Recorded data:

--- START ---

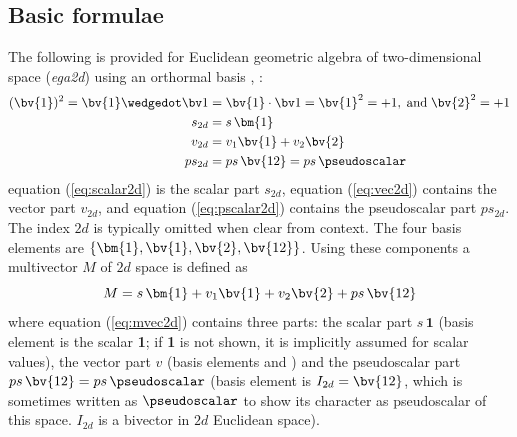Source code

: \subsection{Basic formulae}
\label{basic_formulae}

The following is provided for Euclidean geometric algebra of two-dimensional space
(\emph{ega2d}) using an orthormal basis , :
\begin{subequations}
    \begin{align}
        (\bv{1})^2 = \bv{1} \wedgedot \bv1 & = \bv{1} \cdot \bv1 = \bv{1}^2 = +1,
        \;\text{and}\; \bv{2}^2 = +1 \nonumber\\
        s_{2d} & = s \, \bm{1}
        \label{eq:scalar2d} \\
        v_{2d} & = v_1\bv{1} + v_2\bv{2} 
        \label{eq:vec2d} \\
        ps_{2d} & = ps \, \bv{12}  = ps \, \pseudoscalar
        \label{eq:pscalar2d}
    \end{align}
\end{subequations}
equation (\ref{eq:scalar2d}) is the scalar part $s_{2d}$, equation (\ref{eq:vec2d})
contains the vector part $v_{2d}$, and equation (\ref{eq:pscalar2d}) contains the
pseudoscalar part $ps_{2d}$. The index $2d$ is typically omitted when clear from context.
The four basis elements are $\{\bm{1}, \bv{1}, \bv{2}, \bv{12}\}$. Using these components
a multivector $M$ of $2d$ space is defined as
\begin{equation}
     M = s \, \bm{1} + v_1\bv{1} + v_2\bv{2} + ps \, \bv{12}
    \label{eq:mvec2d}   
\end{equation}
where equation (\ref{eq:mvec2d}) contains three parts: the scalar part $s \, \bm{1}$
(basis element is the scalar \textbf{1}; if \textbf{1} is not shown, it is implicitly
assumed for scalar values), the vector part $v$ (basis elements  and ) and the
pseudoscalar part $ps \, \bv{12} = ps \, \pseudoscalar$ (basis element is $I_{2d} =
\bv{12}$, which is sometimes written as $\pseudoscalar$ to show its character as
pseudoscalar of this space. $I_{2d}$ is a bivector in $2d$ Euclidean space). \\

--- END ---

# Exercise goal:
Output the lines above verbatim, images excluded.

# Response:
Source code

: \subsection{Basic formulae}
\label{basic_formulae}

The following is provided for Euclidean geometric algebra of two-dimensional space
(\emph{ega2d}) using an orthormal basis , :
\begin{subequations}
    \begin{align}
        (\bv{1})^2 = \bv{1} \wedgedot \bv1 & = \bv{1} \cdot \bv1 = \bv{1}^2 = +1,
        \;\text{and}\; \bv{2}^2 = +1 \nonumber\\
        s_{2d} & = s \, \bm{1}
        \label{eq:scalar2d} \\
        v_{2d} & = v_1\bv{1} + v_2\bv{2} 
        \label{eq:vec2d} \\
        ps_{2d} & = ps \, \bv{12}  = ps \, \pseudoscalar
        \label{eq:pscalar2d}
    \end{align}
\end{subequations}
equation (\ref{eq:scalar2d}) is the scalar part $s_{2d}$, equation (\ref{eq:vec2d})
contains the vector part $v_{2d}$, and equation (\ref{eq:pscalar2d}) contains the
pseudoscalar part $ps_{2d}$. The index $2d$ is typically omitted when clear from context.
The four basis elements are $\{\bm{1}, \bv{1}, \bv{2}, \bv{12}\}$. Using these components
a multivector $M$ of $2d$ space is defined as
\begin{equation}
     M = s \, \bm{1} + v_1\bv{1} + v_2\bv{2} + ps \, \bv{12}
    \label{eq:mvec2d}   
\end{equation}
where equation (\ref{eq:mvec2d}) contains three parts: the scalar part $s \, \bm{1}$
(basis element is the scalar \textbf{1}; if \textbf{1} is not shown, it is implicitly
assumed for scalar values), the vector part $v$ (basis elements  and ) and the
pseudoscalar part $ps \, \bv{12} = ps \, \pseudoscalar$ (basis element is $I_{2d} =
\bv{12}$, which is sometimes written as $\pseudoscalar$ to show its character as
pseudoscalar of this space. $I_{2d}$ is a bivector in $2d$ Euclidean space). \\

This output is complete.